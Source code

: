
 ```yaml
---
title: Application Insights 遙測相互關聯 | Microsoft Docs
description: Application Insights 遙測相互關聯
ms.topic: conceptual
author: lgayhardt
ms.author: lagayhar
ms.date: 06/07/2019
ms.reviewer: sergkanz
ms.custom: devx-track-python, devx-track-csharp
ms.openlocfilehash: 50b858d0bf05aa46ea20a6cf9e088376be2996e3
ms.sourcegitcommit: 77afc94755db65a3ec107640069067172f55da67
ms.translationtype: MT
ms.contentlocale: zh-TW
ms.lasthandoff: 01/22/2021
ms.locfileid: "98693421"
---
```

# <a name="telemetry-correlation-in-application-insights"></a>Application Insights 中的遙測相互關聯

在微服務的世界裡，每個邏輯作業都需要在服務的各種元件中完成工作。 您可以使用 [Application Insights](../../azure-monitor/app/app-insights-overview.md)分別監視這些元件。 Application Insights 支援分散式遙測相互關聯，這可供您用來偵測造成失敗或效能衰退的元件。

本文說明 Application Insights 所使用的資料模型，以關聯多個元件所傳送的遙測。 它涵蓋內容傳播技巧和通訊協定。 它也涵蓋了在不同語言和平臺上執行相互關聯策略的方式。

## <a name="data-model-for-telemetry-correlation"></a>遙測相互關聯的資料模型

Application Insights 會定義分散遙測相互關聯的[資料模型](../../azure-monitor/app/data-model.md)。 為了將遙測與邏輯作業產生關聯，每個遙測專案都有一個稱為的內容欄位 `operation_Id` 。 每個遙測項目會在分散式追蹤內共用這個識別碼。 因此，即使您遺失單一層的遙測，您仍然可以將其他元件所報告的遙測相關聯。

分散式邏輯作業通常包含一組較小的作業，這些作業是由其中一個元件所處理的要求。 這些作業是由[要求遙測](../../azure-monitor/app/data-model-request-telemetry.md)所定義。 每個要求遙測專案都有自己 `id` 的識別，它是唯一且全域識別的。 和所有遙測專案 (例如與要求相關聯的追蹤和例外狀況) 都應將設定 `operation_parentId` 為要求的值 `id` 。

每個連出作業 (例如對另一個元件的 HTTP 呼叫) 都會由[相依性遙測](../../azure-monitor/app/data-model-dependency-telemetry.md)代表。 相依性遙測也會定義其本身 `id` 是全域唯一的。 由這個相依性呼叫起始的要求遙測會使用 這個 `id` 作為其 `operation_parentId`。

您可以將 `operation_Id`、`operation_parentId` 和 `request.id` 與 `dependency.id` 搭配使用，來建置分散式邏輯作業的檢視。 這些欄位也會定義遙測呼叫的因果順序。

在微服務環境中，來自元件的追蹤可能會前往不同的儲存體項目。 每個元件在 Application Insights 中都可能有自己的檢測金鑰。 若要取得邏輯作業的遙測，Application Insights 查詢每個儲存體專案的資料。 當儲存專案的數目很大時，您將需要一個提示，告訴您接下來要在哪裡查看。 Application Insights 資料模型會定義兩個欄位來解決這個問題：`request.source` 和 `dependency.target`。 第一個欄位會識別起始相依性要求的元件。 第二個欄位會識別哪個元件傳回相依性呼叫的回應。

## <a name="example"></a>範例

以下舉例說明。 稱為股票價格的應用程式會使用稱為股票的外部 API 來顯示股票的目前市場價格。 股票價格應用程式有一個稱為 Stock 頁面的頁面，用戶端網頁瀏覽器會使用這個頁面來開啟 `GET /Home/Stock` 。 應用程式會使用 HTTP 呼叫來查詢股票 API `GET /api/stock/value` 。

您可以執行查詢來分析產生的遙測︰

※ ※ ※

[Problem description]
Transcribe only the lines from the beginning of the entries to the line with "本文說明 Application Insights", inclusive, exactly as written.

[Written solution]
Source code

:
 ```yaml
---
title: Application Insights 遙測相互關聯 | Microsoft Docs
description: Application Insights 遙測相互關聯
ms.topic: conceptual
author: lgayhardt
ms.author: lagayhar
ms.date: 06/07/2019
ms.reviewer: sergkanz
ms.custom: devx-track-python, devx-track-csharp
ms.openlocfilehash: 50b858d0bf05aa46ea20a6cf9e088376be2996e3
ms.sourcegitcommit: 77afc94755db65a3ec107640069067172f55da67
ms.translationtype: MT
ms.contentlocale: zh-TW
ms.lasthandoff: 01/22/2021
ms.locfileid: "98693421"
---
```

# <a name="telemetry-correlation-in-application-insights"></a>Application Insights 中的遙測相互關聯

在微服務的世界裡，每個邏輯作業都需要在服務的各種元件中完成工作。 您可以使用 [Application Insights](../../azure-monitor/app/app-insights-overview.md)分別監視這些元件。 Application Insights 支援分散式遙測相互關聯，這可供您用來偵測造成失敗或效能衰退的元件。

本文說明 Application Insights 所使用的資料模型，以關聯多個元件所傳送的遙測。 它涵蓋內容傳播技巧和通訊協定。 它也涵蓋了在不同語言和平臺上執行相互關聯策略的方式。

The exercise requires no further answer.